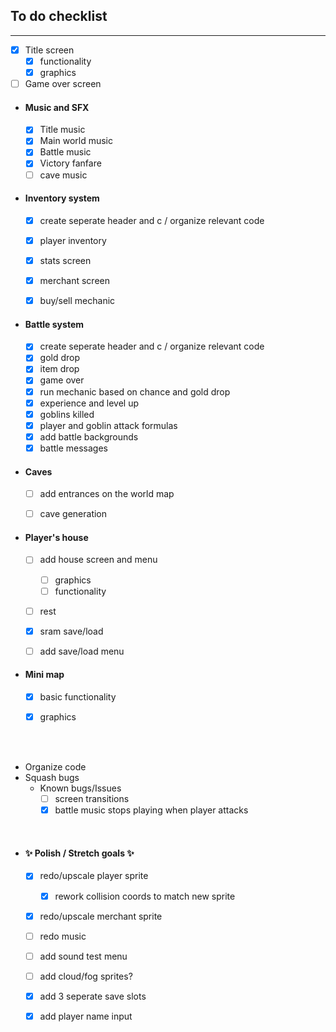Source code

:## To do checklist

-----

- [x]  Title screen
    - [x]  functionality
    - [x]  graphics
- [ ]  Game over screen

- #### Music and SFX

    - [x]  Title music
    - [x]  Main world music
    - [x]  Battle music
    - [x]  Victory fanfare
    - [ ] cave music
    
- #### Inventory system
    - [x]  create seperate header and c / organize relevant code
    - [x]  player inventory
    - [x]  stats screen
    - [x]  merchant screen
    - [x]  buy/sell mechanic
    

- #### Battle system
    - [x]  create seperate header and c / organize relevant code
    - [x] gold drop
    - [x] item drop
    - [x] game over
    - [x] run mechanic based on chance and gold drop
    - [x] experience and level up
    - [x] goblins killed
    - [x] player and goblin attack formulas
    - [x] add battle backgrounds
    - [x] battle messages
    
- #### Caves
    - [ ] add entrances on the world map
    - [ ] cave generation
        

- #### Player's house
    - [ ] add house screen and menu
        - [ ] graphics
        - [ ] functionality
    - [ ] rest
    - [x] sram save/load
    - [ ] add save/load menu

    
- #### Mini map
    - [x] basic functionality
    - [x] graphics


<br><br>

- Organize code
- Squash bugs
    - Known bugs/Issues
        - [ ] screen transitions
        - [x] battle music stops playing when player attacks
        
<br>

- #### ✨ Polish / Stretch goals ✨
    - [x] redo/upscale player sprite
        - [x] rework collision coords to match new sprite
    - [x] redo/upscale merchant sprite
    - [ ] redo music
    - [ ] add sound test menu
    - [ ] add cloud/fog sprites?
    - [x] add 3 seperate save slots
    - [x] add player name input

----------

The expected answer is a word-for-word copy of every line from the one that contains "- [ ] add save/load menu" through the final line of the material.

■ **Answer section**:
    - [ ] add save/load menu

    
- #### Mini map
    - [x] basic functionality
    - [x] graphics


<br><br>

- Organize code
- Squash bugs
    - Known bugs/Issues
        - [ ] screen transitions
        - [x] battle music stops playing when player attacks
        
<br>

- #### ✨ Polish / Stretch goals ✨
    - [x] redo/upscale player sprite
        - [x] rework collision coords to match new sprite
    - [x] redo/upscale merchant sprite
    - [ ] redo music
    - [ ] add sound test menu
    - [ ] add cloud/fog sprites?
    - [x] add 3 seperate save slots
    - [x] add player name input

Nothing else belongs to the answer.